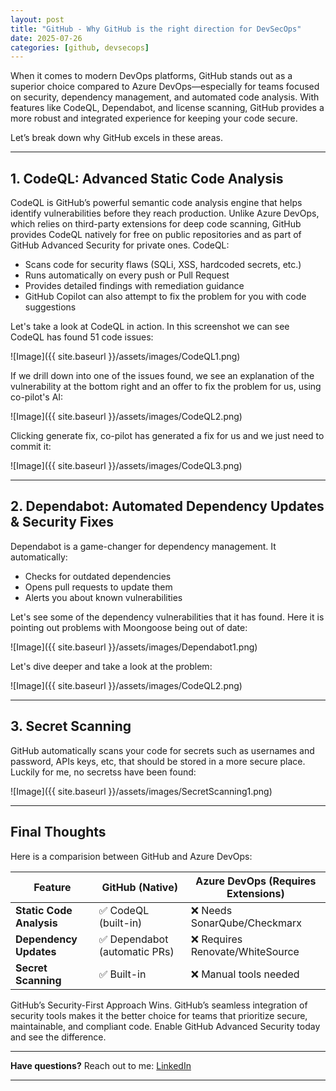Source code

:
 ```yaml
---
layout: post
title: "GitHub - Why GitHub is the right direction for DevSecOps"
date: 2025-07-26
categories: [github, devsecops]
---
```


When it comes to modern DevOps platforms, GitHub stands out as a superior choice compared to Azure DevOps—especially for teams focused on security, dependency management, and automated code analysis. With features like CodeQL, Dependabot, and license scanning, GitHub provides a more robust and integrated experience for keeping your code secure.

Let’s break down why GitHub excels in these areas.

---

## 1. **CodeQL: Advanced Static Code Analysis**

CodeQL is GitHub’s powerful semantic code analysis engine that helps identify vulnerabilities before they reach production. Unlike Azure DevOps, which relies on third-party extensions for deep code scanning, GitHub provides CodeQL natively for free on public repositories and as part of GitHub Advanced Security for private ones. CodeQL:

- Scans code for security flaws (SQLi, XSS, hardcoded secrets, etc.)
- Runs automatically on every push or Pull Request
- Provides detailed findings with remediation guidance
- GitHub Copilot can also attempt to fix the problem for you with code suggestions

Let's take a look at CodeQL in action. In this screenshot we can see CodeQL has found 51 code issues:

![Image]({{ site.baseurl }}/assets/images/CodeQL1.png)

If we drill down into one of the issues found, we see an explanation of the vulnerability at the bottom right and an offer to fix the problem for us, using co-pilot's AI:

![Image]({{ site.baseurl }}/assets/images/CodeQL2.png)

Clicking generate fix, co-pilot has generated a fix for us and we just need to commit it:

![Image]({{ site.baseurl }}/assets/images/CodeQL3.png)

---

## 2. **Dependabot: Automated Dependency Updates & Security Fixes**

Dependabot is a game-changer for dependency management. It automatically:

- Checks for outdated dependencies
- Opens pull requests to update them
- Alerts you about known vulnerabilities

Let's see some of the dependency vulnerabilities that it has found. Here it is pointing out problems with Moongoose being out of date:

![Image]({{ site.baseurl }}/assets/images/Dependabot1.png)

Let's dive deeper and take a look at the problem:

![Image]({{ site.baseurl }}/assets/images/CodeQL2.png)

---

## 3. **Secret Scanning**

GitHub automatically scans your code for secrets such as usernames and password, APIs keys, etc, that should be stored in a more secure place. Luckily for me, no secretss have been found:

![Image]({{ site.baseurl }}/assets/images/SecretScanning1.png)

---

## Final Thoughts

Here is a comparision between GitHub and Azure DevOps:

| Feature                  | GitHub (Native)               | Azure DevOps (Requires Extensions) |
| ------------------------ | ----------------------------- | ---------------------------------- |
| **Static Code Analysis** | ✅ CodeQL (built-in)          | ❌ Needs SonarQube/Checkmarx       |
| **Dependency Updates**   | ✅ Dependabot (automatic PRs) | ❌ Requires Renovate/WhiteSource   |
| **Secret Scanning**      | ✅ Built-in                   | ❌ Manual tools needed             |

GitHub’s Security-First Approach Wins. GitHub’s seamless integration of security tools makes it the better choice for teams that prioritize secure, maintainable, and compliant code. Enable GitHub Advanced Security today and see the difference.

---

**Have questions?** Reach out to me: [LinkedIn](https://www.linkedin.com/in/darren-stafford/)

---

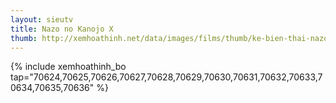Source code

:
 ```yaml
---
layout: sieutv
title: Nazo no Kanojo X
thumb: http://xemhoathinh.net/data/images/films/thumb/ke-bien-thai-nazo-no-kanojo-x-2012.jpg
---
```

{% include xemhoathinh_bo tap="70624,70625,70626,70627,70628,70629,70630,70631,70632,70633,70634,70635,70636" %} 
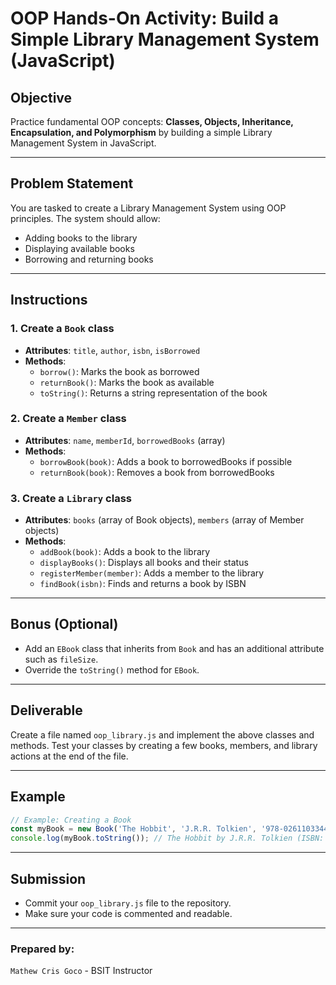 # OOP Hands-On Activity: Build a Simple Library Management System (JavaScript)

## Objective
Practice fundamental OOP concepts: **Classes, Objects, Inheritance, Encapsulation, and Polymorphism** by building a simple Library Management System in JavaScript.

---

## Problem Statement

You are tasked to create a Library Management System using OOP principles. The system should allow:
- Adding books to the library
- Displaying available books
- Borrowing and returning books

---

## Instructions

### 1. Create a `Book` class
- **Attributes**: `title`, `author`, `isbn`, `isBorrowed`
- **Methods**: 
    - `borrow()`: Marks the book as borrowed
    - `returnBook()`: Marks the book as available
    - `toString()`: Returns a string representation of the book

### 2. Create a `Member` class
- **Attributes**: `name`, `memberId`, `borrowedBooks` (array)
- **Methods**:
    - `borrowBook(book)`: Adds a book to borrowedBooks if possible
    - `returnBook(book)`: Removes a book from borrowedBooks

### 3. Create a `Library` class
- **Attributes**: `books` (array of Book objects), `members` (array of Member objects)
- **Methods**:
    - `addBook(book)`: Adds a book to the library
    - `displayBooks()`: Displays all books and their status
    - `registerMember(member)`: Adds a member to the library
    - `findBook(isbn)`: Finds and returns a book by ISBN

---

## Bonus (Optional)
- Add an `EBook` class that inherits from `Book` and has an additional attribute such as `fileSize`.
- Override the `toString()` method for `EBook`.

---

## Deliverable

Create a file named `oop_library.js` and implement the above classes and methods. Test your classes by creating a few books, members, and library actions at the end of the file.

---

## Example

```js
// Example: Creating a Book
const myBook = new Book('The Hobbit', 'J.R.R. Tolkien', '978-0261103344');
console.log(myBook.toString()); // The Hobbit by J.R.R. Tolkien (ISBN: 978-0261103344) - Available
```

---

## Submission

- Commit your `oop_library.js` file to the repository.
- Make sure your code is commented and readable.

---
### Prepared by:
`Mathew Cris Goco` - BSIT Instructor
+ + + + + + +
▶ [Work order] The lines from the top of the data above through the one holding "- Scans code" are to be repeated exactly, and only those, with no pictures.

▶ [Result of this exercise]
Source code

:
 ```yaml
---
layout: post
title: "GitHub - Why GitHub is the right direction for DevSecOps"
date: 2025-07-26
categories: [github, devsecops]
---
```


When it comes to modern DevOps platforms, GitHub stands out as a superior choice compared to Azure DevOps—especially for teams focused on security, dependency management, and automated code analysis. With features like CodeQL, Dependabot, and license scanning, GitHub provides a more robust and integrated experience for keeping your code secure.

Let’s break down why GitHub excels in these areas.

---

## 1. **CodeQL: Advanced Static Code Analysis**

CodeQL is GitHub’s powerful semantic code analysis engine that helps identify vulnerabilities before they reach production. Unlike Azure DevOps, which relies on third-party extensions for deep code scanning, GitHub provides CodeQL natively for free on public repositories and as part of GitHub Advanced Security for private ones. CodeQL:

- Scans code for security flaws (SQLi, XSS, hardcoded secrets, etc.)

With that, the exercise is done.